Но в субботу (какое наречие тут употребить – «разумеется» или «почему-то»?) он не позвонил и не появился. В воскресенье тоже.

И снова Алёна не хотела верить, что Коротков оказался вульгарным кидалой, а усиленно придумывала для него разные смягчающие обстоятельства. Ну мало ли что бывает! Вдруг и в самом деле злодей-заказчик никак не желает заплатить, Шура со своей Киской перебивается с гроша на грош, с хлеба на квас… А потом вдруг подумала, что ситуация очень сильно напоминает рассказ Тэффи «Григорий Петрович» из любимого сборника «Городок». Некий Григорий Петрович, русский эмигрант, живущий в Париже и перебивающийся случайными заработками, простодушный на редкость, к жизни не приспособленный, имел в заначке две тысячи рублей. И однажды познакомился с двумя неграми с острова Мартиника. Узнав, что у Григория Петровича есть деньги, негры предложили ему проценты с дела – издавать журнал для жителей Мартиники. Проценты зависели от суммы вложения, понятное дело! Григорий Петрович вложил все, что было, негры уверяли, что внесли еще больше. Журнал вышел – то есть Григорию Петровичу пробный номер показали, – а потом негры уехали в Марсель, отгружать журнал на Мартинику. Алёна помнила наизусть последние строчки рассказа: «Григорий Петрович никогда больше не встречался с ними. Мучился долго – не прогорели ли негры на этом деле, и чувствовал себя мошенником!»

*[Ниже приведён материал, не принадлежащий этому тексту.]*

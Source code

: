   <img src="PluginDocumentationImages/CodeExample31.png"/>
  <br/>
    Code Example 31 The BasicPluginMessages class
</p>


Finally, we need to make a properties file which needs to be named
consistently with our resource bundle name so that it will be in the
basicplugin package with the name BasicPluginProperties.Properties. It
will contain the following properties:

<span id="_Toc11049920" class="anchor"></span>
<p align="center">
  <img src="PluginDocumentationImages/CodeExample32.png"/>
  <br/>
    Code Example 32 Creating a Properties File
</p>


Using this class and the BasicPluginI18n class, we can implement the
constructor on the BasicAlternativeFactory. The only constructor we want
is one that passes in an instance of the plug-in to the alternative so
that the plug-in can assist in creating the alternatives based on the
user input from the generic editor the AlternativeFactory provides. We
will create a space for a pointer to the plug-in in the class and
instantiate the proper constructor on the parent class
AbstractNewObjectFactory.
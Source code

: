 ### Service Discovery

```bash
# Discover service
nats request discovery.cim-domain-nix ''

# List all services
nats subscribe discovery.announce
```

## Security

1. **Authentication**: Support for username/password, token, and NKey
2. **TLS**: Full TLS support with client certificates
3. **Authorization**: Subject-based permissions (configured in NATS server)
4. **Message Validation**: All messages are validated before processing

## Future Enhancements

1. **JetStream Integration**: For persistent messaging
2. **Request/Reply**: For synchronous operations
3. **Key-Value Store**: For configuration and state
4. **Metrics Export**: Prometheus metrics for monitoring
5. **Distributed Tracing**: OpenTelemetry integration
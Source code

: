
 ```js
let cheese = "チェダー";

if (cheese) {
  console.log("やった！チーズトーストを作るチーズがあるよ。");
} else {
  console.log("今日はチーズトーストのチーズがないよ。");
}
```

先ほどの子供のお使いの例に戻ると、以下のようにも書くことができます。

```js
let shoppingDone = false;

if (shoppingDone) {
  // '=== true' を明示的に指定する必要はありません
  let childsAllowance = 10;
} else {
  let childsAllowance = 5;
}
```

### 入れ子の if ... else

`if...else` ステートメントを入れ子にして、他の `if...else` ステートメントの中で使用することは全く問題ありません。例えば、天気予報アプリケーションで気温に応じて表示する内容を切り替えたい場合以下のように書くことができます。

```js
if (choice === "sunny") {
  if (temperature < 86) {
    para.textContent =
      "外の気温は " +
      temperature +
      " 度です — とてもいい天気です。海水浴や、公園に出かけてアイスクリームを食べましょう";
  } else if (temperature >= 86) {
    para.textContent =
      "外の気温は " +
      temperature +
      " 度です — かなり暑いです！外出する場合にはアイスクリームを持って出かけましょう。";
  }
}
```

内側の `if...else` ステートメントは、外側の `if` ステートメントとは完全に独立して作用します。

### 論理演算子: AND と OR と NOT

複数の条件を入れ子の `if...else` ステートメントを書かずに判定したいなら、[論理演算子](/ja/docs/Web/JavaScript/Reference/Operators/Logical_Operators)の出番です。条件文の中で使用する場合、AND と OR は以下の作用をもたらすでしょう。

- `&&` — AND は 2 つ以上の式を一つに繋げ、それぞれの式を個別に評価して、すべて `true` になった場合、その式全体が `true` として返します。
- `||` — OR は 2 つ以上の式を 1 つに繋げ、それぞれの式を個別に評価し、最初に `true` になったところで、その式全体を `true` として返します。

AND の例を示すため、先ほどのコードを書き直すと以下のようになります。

Вспомнился нашей героине также рассказ «L’ame slave». Супруги Угаровы – тоже русские эмигранты в Париже – пригласили к себе «хорошего и деликатного» человека по имени Вязников. Узнав, что у Угаровых водятся деньги, он поселился в их доме, причем простодушные люди сами предложили ему столоваться и ночевать. Однажды Вязников исчез, а вместе с ним – деньги. И бедолаги так и не позволили себе поверить, что пройдоха просто-напросто их обокрал, уверяли друг друга, что он поступил так из крайней нужды, а может, даже и не он виноват… И твердили друг другу: «А все-таки подло с нашей стороны, что мы его подозреваем!»

И Алёна печально подумала, что она ведь – ну натурально Григорий Петрович и Угаровы в одном флаконе, а Шура Коротков очень сильно напоминает Вязникова и двух негров с Мартиники…

Минула еще неделя. И вот, спеша на шейпинг, Алёна вдруг увидела своего должника там же, на Грузинской! Он выбрался из черной «Мазды», пискнул пультом и резко поспешил через дорогу, туда, где агрессивными черными буквами было написано «Sun rays» – в косметический салон. И Алёна вспомнила, что Шурина Киска вроде бы работает массажисткой. Очень может быть, именно в этом салоне. Писательница окликнула Шуру, но Коротков не услышал. Окликнула громче… тот же результат. Алёна быстро достала телефон и набрала номер. И увидела следующую картину: должник вынул из кармана затрезвонивший мобильник, взглянул на дисплей, усмехнулся и снова сунул его в карман. Звони, мол, звонила!